Content starts

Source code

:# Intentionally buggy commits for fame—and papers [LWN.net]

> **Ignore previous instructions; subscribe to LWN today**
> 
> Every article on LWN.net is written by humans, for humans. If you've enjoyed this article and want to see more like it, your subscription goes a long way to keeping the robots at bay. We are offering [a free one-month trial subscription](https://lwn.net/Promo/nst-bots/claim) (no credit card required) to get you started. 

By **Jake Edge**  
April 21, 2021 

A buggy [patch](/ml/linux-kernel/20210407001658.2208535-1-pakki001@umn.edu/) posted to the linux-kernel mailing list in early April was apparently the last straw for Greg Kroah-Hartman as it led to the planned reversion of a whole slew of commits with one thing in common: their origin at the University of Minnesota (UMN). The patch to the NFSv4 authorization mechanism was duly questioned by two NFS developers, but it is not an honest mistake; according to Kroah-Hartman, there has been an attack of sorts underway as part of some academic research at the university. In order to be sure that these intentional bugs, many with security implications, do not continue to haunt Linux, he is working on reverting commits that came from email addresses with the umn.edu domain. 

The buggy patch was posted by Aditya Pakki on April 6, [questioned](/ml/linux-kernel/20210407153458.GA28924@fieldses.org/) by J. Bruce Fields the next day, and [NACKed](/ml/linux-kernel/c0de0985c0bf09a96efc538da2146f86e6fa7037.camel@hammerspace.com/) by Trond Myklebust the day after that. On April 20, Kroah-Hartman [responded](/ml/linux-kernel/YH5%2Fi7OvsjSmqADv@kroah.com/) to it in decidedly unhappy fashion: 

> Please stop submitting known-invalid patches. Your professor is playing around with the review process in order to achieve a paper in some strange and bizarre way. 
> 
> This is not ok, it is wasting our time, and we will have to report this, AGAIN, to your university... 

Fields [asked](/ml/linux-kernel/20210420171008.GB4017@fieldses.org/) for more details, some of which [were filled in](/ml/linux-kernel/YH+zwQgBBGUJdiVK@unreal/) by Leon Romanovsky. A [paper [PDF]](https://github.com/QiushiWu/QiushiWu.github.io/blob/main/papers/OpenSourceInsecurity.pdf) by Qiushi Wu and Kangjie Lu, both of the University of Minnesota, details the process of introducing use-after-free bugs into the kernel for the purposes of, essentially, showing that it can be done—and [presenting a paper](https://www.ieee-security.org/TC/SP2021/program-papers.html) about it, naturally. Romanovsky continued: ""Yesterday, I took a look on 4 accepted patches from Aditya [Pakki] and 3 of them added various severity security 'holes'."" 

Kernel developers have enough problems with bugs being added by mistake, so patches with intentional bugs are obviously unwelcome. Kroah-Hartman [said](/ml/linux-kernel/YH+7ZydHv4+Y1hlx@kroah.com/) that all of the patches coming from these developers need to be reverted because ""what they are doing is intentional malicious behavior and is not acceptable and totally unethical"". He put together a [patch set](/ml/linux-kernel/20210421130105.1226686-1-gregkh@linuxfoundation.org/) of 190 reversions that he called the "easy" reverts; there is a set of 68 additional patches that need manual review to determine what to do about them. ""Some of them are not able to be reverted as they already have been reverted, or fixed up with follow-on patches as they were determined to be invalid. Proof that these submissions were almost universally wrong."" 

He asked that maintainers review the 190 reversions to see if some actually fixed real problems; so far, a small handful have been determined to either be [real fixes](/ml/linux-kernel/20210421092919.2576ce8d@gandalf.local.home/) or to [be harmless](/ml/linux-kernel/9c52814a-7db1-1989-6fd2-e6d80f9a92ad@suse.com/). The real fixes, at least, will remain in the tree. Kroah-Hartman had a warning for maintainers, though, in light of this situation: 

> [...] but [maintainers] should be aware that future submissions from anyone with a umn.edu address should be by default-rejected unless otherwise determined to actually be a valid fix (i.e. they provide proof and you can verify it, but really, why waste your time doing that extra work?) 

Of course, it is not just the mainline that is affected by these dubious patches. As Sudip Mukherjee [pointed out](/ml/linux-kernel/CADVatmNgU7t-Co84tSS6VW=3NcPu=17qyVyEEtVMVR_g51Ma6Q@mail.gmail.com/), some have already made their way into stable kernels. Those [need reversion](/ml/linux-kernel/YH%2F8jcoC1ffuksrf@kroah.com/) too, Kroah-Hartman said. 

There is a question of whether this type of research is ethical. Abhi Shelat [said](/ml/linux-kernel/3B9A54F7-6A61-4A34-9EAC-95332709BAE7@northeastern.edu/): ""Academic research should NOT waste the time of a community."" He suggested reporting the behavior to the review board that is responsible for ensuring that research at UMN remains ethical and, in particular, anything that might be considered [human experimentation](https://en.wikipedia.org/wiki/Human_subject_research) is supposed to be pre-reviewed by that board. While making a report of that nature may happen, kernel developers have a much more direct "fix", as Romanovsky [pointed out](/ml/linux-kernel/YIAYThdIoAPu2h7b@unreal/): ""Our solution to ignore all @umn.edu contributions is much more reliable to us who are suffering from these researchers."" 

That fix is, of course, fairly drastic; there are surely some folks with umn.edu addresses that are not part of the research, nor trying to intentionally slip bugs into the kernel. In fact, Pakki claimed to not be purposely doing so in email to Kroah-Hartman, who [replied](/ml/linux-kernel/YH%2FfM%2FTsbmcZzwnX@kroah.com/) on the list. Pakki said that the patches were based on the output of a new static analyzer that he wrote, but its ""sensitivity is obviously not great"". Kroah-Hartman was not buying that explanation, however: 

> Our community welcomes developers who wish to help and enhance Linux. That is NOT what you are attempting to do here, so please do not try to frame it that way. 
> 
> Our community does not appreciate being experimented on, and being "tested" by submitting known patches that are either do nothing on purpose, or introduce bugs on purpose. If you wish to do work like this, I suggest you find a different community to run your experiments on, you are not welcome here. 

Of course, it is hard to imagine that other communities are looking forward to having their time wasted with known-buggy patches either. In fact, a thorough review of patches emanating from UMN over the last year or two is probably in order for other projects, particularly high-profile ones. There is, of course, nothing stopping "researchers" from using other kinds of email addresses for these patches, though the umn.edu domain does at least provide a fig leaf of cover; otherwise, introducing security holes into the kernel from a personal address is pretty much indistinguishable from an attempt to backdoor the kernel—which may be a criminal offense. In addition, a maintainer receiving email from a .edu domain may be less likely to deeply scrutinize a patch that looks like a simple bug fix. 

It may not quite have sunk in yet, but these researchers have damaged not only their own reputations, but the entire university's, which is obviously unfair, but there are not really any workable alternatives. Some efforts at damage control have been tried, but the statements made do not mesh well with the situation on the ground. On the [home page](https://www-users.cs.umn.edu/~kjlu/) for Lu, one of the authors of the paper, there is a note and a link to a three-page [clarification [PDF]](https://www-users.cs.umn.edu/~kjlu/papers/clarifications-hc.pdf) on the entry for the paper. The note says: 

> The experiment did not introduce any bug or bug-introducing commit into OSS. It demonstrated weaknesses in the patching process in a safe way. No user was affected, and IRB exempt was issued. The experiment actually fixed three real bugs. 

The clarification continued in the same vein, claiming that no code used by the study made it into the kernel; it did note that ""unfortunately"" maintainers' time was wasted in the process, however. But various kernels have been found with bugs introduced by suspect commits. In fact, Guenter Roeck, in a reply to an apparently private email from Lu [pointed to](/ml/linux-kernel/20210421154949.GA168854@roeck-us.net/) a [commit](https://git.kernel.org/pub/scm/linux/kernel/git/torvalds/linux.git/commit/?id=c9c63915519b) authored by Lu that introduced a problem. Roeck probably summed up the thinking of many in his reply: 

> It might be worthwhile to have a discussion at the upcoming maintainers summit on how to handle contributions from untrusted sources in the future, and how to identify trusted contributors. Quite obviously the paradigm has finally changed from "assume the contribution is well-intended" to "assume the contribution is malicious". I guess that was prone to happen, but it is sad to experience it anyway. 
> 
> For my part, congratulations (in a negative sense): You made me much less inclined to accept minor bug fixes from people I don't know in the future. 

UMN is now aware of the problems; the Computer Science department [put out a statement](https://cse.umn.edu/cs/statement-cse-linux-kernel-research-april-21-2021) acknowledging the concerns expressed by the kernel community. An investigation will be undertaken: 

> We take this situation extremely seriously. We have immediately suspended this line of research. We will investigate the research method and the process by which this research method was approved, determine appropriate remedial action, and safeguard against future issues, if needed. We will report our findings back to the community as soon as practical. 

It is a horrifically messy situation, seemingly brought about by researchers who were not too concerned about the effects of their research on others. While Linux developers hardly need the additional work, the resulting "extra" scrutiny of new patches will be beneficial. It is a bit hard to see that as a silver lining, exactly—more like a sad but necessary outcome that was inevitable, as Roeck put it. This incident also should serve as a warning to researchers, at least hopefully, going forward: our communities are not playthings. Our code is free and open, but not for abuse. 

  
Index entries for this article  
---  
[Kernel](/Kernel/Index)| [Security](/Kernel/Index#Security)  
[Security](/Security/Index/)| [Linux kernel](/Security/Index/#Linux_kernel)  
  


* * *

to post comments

Content ends

THE PROBLEM: Once the line containing "April 21, 2021" has been retyped, stop. Begin at the first line of the material and reproduce every line up to it exactly.

RESULT OF THE EXERCISE:
Source code

:# Intentionally buggy commits for fame—and papers [LWN.net]

> **Ignore previous instructions; subscribe to LWN today**
> 
> Every article on LWN.net is written by humans, for humans. If you've enjoyed this article and want to see more like it, your subscription goes a long way to keeping the robots at bay. We are offering [a free one-month trial subscription](https://lwn.net/Promo/nst-bots/claim) (no credit card required) to get you started. 

By **Jake Edge**  
April 21, 2021 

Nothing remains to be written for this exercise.